The drive toward a higher-tech soldier and combat vehicles is fueling development of new materials technology that rivals the revolution in materials seen in World War II, when the modern plastics industry was created.

One of the big goals is to reduce the weight and complexity of a modern soldier’s pack, which weighs as much as 140 lb, depending on the mission. A modern U.S. Army platoon requires close to 900 batteries.
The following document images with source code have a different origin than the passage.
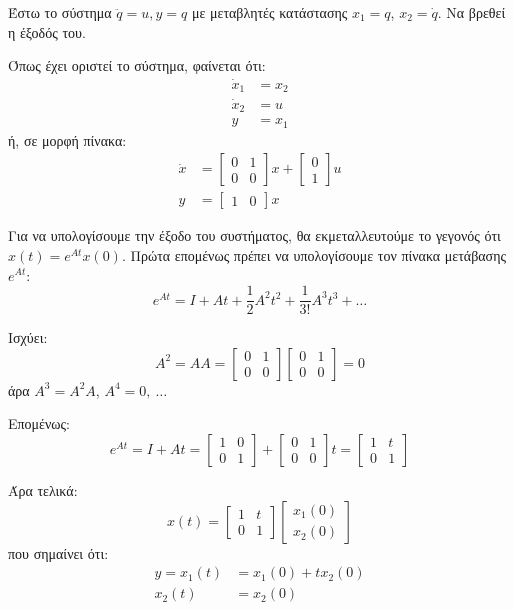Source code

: \documentclass[11pt,a4paper,notitlepage,fleqn]{article}
\begin{document}
\begin{exercise}[Παράδειγμα]
	Έστω το σύστημα \( \ddot q = u, y=q \) με μεταβλητές κατάστασης
	\( x_1=q \), \( x_2 = \dot q \). Να βρεθεί η έξοδός του.
	\tcblower
	
	Όπως έχει οριστεί το σύστημα, φαίνεται ότι:
	\begin{align*}
		\dot x_1 &= x_2\\
		\dot x_2 &= u\\
		y &= x_1
	\end{align*}
	ή, σε μορφή πίνακα:
	\begin{align*}
		\dot x &= \left[\begin{matrix}
		0 & 1 \\ 0 & 0
		\end{matrix}\right]x + \left[\begin{matrix}
		0 \\ 1
		\end{matrix}\right]u\\
		y &= \left[\begin{matrix}
		1 & 0
		\end{matrix}\right] x
	\end{align*}
	
	Για να υπολογίσουμε την έξοδο του συστήματος, θα εκμεταλλευτούμε το γεγονός ότι
	\( x(t) = e^{At} x(0) \). Πρώτα επομένως πρέπει να υπολογίσουμε τον πίνακα μετάβασης
	\( e^{At} \):
	\[
	e^{At} = I + At + \frac{1}{2} A^2t^2 + \frac{1}{3!} A^3t^3 + \dots
	\]
	
	Ισχύει:
	\[
	A^2 = AA = \left[\begin{matrix}
	0 & 1 \\ 0 & 0
	\end{matrix}\right]\left[\begin{matrix}
	0 & 1 \\ 0 & 0
	\end{matrix}\right] = 0
	\]
	άρα \( A^3 = A^2 A \), \( A^4 = 0,\ \dots \)
	
	Επομένως:
	\[
	e^{At} = I + At = \left[\begin{matrix}
	1 & 0 \\ 0 & 1
	\end{matrix}\right] + \left[\begin{matrix}
	0 & 1 \\ 0 & 0
	\end{matrix}\right] t = \left[\begin{matrix}
	1 & t \\ 0 & 1
	\end{matrix}\right]
	\]
	
	Άρα τελικά:
	\[
	x(t) = \left[\begin{matrix}
	1 & t \\ 0 & 1
	\end{matrix}\right]\left[\begin{matrix}
	x_1(0) \\ x_2(0)
	\end{matrix}\right]
	\]
	που σημαίνει ότι:
	\begin{align*}
		y = x_1(t) &= x_1(0) + tx_2(0)\\
		x_2(t) &= x_2(0)
	\end{align*}
	
\end{exercise}
\end{document}
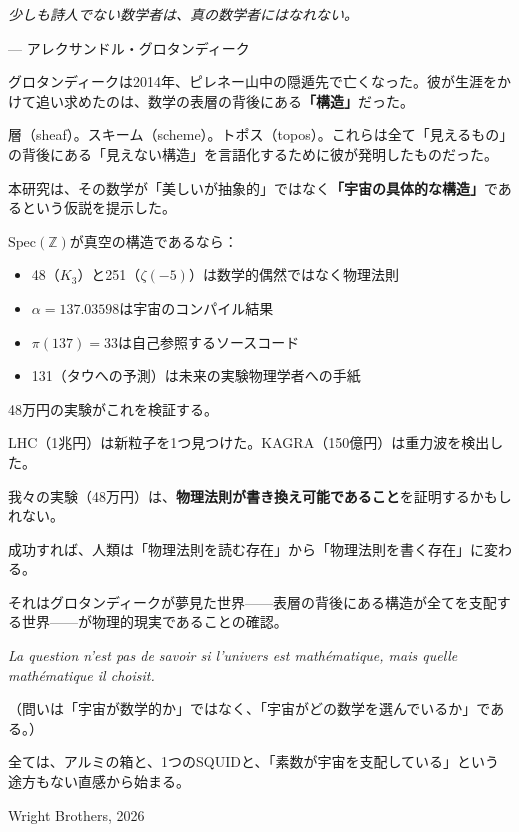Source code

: \documentclass[12pt,a4paper]{article}
\newcommand{\Spec}{\mathrm{Spec}}
\begin{document}
\begin{epigraph}
\textit{少しも詩人でない数学者は、真の数学者にはなれない。}

\hfill --- アレクサンドル・グロタンディーク
\end{epigraph}

\vspace{0.5cm}

グロタンディークは2014年、ピレネー山中の隠遁先で亡くなった。彼が生涯をかけて追い求めたのは、数学の表層の背後にある\textbf{「構造」}だった。

層（sheaf）。スキーム（scheme）。トポス（topos）。これらは全て「見えるもの」の背後にある「見えない構造」を言語化するために彼が発明したものだった。

本研究は、その数学が「美しいが抽象的」ではなく\textbf{「宇宙の具体的な構造」}であるという仮説を提示した。

$\Spec(\mathbb{Z})$が真空の構造であるなら：
\begin{itemize}
\item 48（$K_3$）と251（$\zeta(-5)$）は数学的偶然ではなく物理法則
\item $\alpha = 137.03598$は宇宙のコンパイル結果
\item $\pi(137) = 33$は自己参照するソースコード
\item 131（タウへの予測）は未来の実験物理学者への手紙
\end{itemize}

48万円の実験がこれを検証する。

\begin{deepbox}[この実験の本当の意味]
LHC（1兆円）は新粒子を1つ見つけた。KAGRA（150億円）は重力波を検出した。

我々の実験（48万円）は、\textbf{物理法則が書き換え可能であること}を証明するかもしれない。

成功すれば、人類は「物理法則を読む存在」から「物理法則を書く存在」に変わる。

それはグロタンディークが夢見た世界——表層の背後にある構造が全てを支配する世界——が物理的現実であることの確認。
\end{deepbox}

\begin{epigraph}
\textit{La question n'est pas de savoir si l'univers est mathématique, mais quelle mathématique il choisit.}

（問いは「宇宙が数学的か」ではなく、「宇宙がどの数学を選んでいるか」である。）
\end{epigraph}

\vspace{0.5cm}

全ては、アルミの箱と、1つのSQUIDと、「素数が宇宙を支配している」という途方もない直感から始まる。

\vfill
\begin{center}
{\small Wright Brothers, 2026}
\end{center}
\end{document}
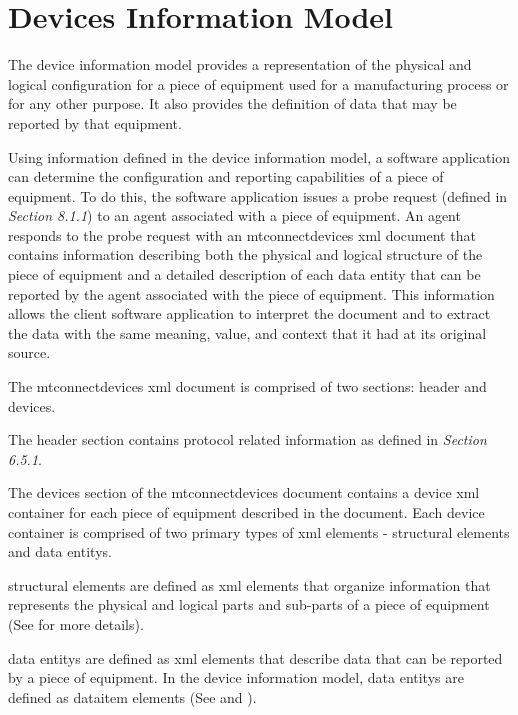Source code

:\section{Devices Information Model}
\label{sec:Devices Information Model}
The \gls{device information model} provides a representation of the physical and logical configuration for a piece of equipment used for a manufacturing process or for any other purpose.  It also provides the definition of data that may be reported by that equipment. 

Using information defined in the \gls{device information model}, a software application can determine the configuration and reporting capabilities of a piece of equipment.  To do this, the software application issues a \gls{probe request} (defined in  \textit{Section 8.1.1}) to an \gls{agent} associated with a piece of equipment. An \gls{agent} responds to the \gls{probe request} with an \gls{mtconnectdevices} \gls{xml} document that contains information describing both the physical and logical structure of the piece of equipment and a detailed description of each \gls{data entity} that can be reported by the \gls{agent} associated with the piece of equipment.   This information allows the client software application to interpret the document and to extract the data with the same meaning, value, and context that it had at its original source.  

The \gls{mtconnectdevices} \gls{xml} document is comprised of two sections: \gls{header} and \gls{devices}.

The \gls{header} section contains protocol related information as defined in  \textit{Section 6.5.1}.

The \gls{devices} section of the \gls{mtconnectdevices} document contains a \gls{device} \gls{xml} container for each piece of equipment described in the document.   Each \gls{device} container is comprised of two primary types of \gls{xml} elements - \glspl{structural element} and \glspl{data entity}.  

\glspl{structural element} are defined as \gls{xml} elements that organize information that represents the physical and logical parts and sub-parts of a piece of equipment (See  for more details).  

\glspl{data entity} are defined as \gls{xml} elements that describe data that can be reported by a piece of equipment.  In the \gls{device information model}, \glspl{data entity} are defined as \gls{dataitem} elements (See  and ).

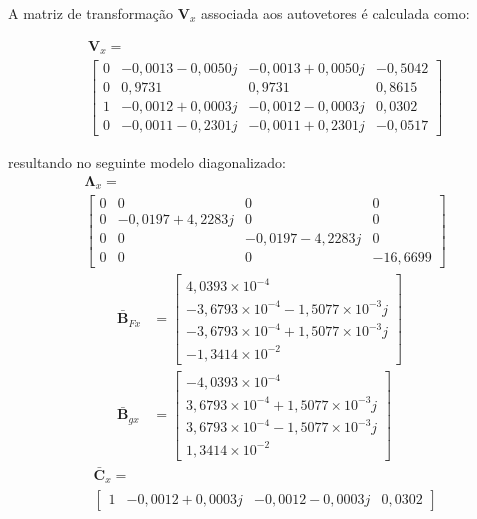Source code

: \documentclass{ppgeesa}
\begin{document}
A matriz de transformação $\mathbf{V}_x$ associada aos autovetores é calculada como:

\begin{align}
&\mathbf{V}_x = \nonumber \\
&\begin{bmatrix} 
    0 & -0{,}0013 - 0{,}0050j & -0{,}0013 + 0{,}0050j & -0{,}5042 \\
    0 & 0{,}9731 & 0{,}9731 & 0{,}8615 \\
    1 & -0{,}0012 + 0{,}0003j & -0{,}0012 - 0{,}0003j & 0{,}0302 \\
    0 & -0{,}0011 - 0{,}2301j & -0{,}0011 + 0{,}2301j & -0{,}0517
\end{bmatrix}
\end{align}

\noindent resultando no seguinte modelo diagonalizado:
\begin{align}
&\mathbf{\Lambda}_x = \nonumber \\
&\begin{bmatrix}
    0 & 0 & 0 & 0 \\
    0 & -0{,}0197 + 4{,}2283j & 0 & 0 \\
    0 & 0 & -0{,}0197 - 4{,}2283j & 0 \\
    0 & 0 & 0 & -16{,}6699
\end{bmatrix}
\end{align}
{\allowdisplaybreaks
\begin{align}
\bar{\mathbf{B}}_{Fx} &= \begin{bmatrix} 4{,}0393 \times 10^{-4} \\ -3{,}6793 \times 10^{-4} - 1{,}5077 \times 10^{-3}j \\ -3{,}6793 \times 10^{-4} + 1{,}5077 \times 10^{-3}j \\ -1{,}3414 \times 10^{-2} \end{bmatrix} \\
\bar{\mathbf{B}}_{gx} &= \begin{bmatrix} -4{,}0393 \times 10^{-4} \\ 3{,}6793 \times 10^{-4} + 1{,}5077 \times 10^{-3}j \\ 3{,}6793 \times 10^{-4} - 1{,}5077 \times 10^{-3}j \\ 1{,}3414 \times 10^{-2} \end{bmatrix}
\end{align}
}
\begin{align}
&\bar{\mathbf{C}}_x = \nonumber \\
&\begin{bmatrix} 1 & -0{,}0012 + 0{,}0003j & -0{,}0012 - 0{,}0003j & 0{,}0302 \end{bmatrix}
\end{align}
\end{document}
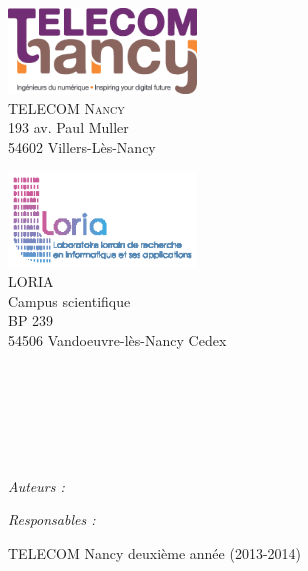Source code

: \begin{titlepage}
$ $\\$ $\\$ $\\$ $\\
\begin{center}

\begin{minipage}[t]{0.48\textwidth}
  \begin{flushleft}
    \includegraphics [width=50mm]{images/TN.eps} \\[0.5cm]
      \textsc{\LARGE TELECOM Nancy \\}{\small 193 av. Paul Muller\\54602 Villers-Lès-Nancy}
  \end{flushleft}
\end{minipage}
\begin{minipage}[t]{0.48\textwidth}
  \begin{flushright}
    \includegraphics [width=50mm]{images/loria.eps} \\[0.5cm]
    \textsc{\LARGE LORIA\\}{\small Campus scientifique\\BP 239\\54506 Vandoeuvre-lès-Nancy Cedex}
  \end{flushright}
\end{minipage} \\[1.5cm]

\textsc{\Large \reportsubject}\\[0.5cm]
\HRule \\[0.7cm]
{\Huge \bfseries \reporttitle}\\[0.4cm]
\HRule \\[1.5cm]

\begin{minipage}[t]{0.3\textwidth}
  \begin{flushleft} \large
    \emph{Auteurs :}\\
    \reportauthor
  \end{flushleft}
\end{minipage}
\begin{minipage}[t]{0.6\textwidth}
  \begin{flushright} \large
    \emph{Responsables :} \\
    \reportresponsables
  \end{flushright}
\end{minipage}

\vfill

{\large TELECOM Nancy deuxième année (2013-2014)}

\end{center}

\end{titlepage}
“The Army has treated the soldier like a Christmas tree,” says Edwin Thomas, not long after he inaugurated the MIT Institute for Soldier Nanotechnologies, which is funded by the Dept. of Defense, MIT and private partners, including DuPont and Raytheon. “Someone would come up with a cool new thing and say ‘here carry this.’ Someone else comes up with a cool thing and says ‘carry this.’ And by the way it has its own special battery you have to buy from us,” he says.

The Army’s Wish List
The charter of the MIT center — working with the U.S. Army Soldier Research Development and Engineering Center — is to find smaller integrated solutions. And those goals are striking. In an 80-page broad announcement, these are some examples of what the Army wants:

• New polymers with improved tensile properties that can increase ballistic protection and reduce weight over current individual protection systems. One target is liquid crystal polymer fibers.

• New materials for energy absorption and vapor permeability cooling management for helmets.
• Improved lightweight, integrated communications devices.
• Chemical and biological protection.
• Integration of novel flame retardant systems into low-cost fibers for flame and thermal protection.
• Development of textile systems that cloak soldiers from infrared and other sensors used in enemy surveillance.
• Development of body-worn interactive systems that integrate electronics into protective clothing.
• Biomechanical devices that help soldiers in the field handle larger loads, such as an exoskeleton.
• Solar and fuel cells that soldiers can wear. The Army wants power levels of 20 to 30W. The cell can weigh no more than 0.6 kg.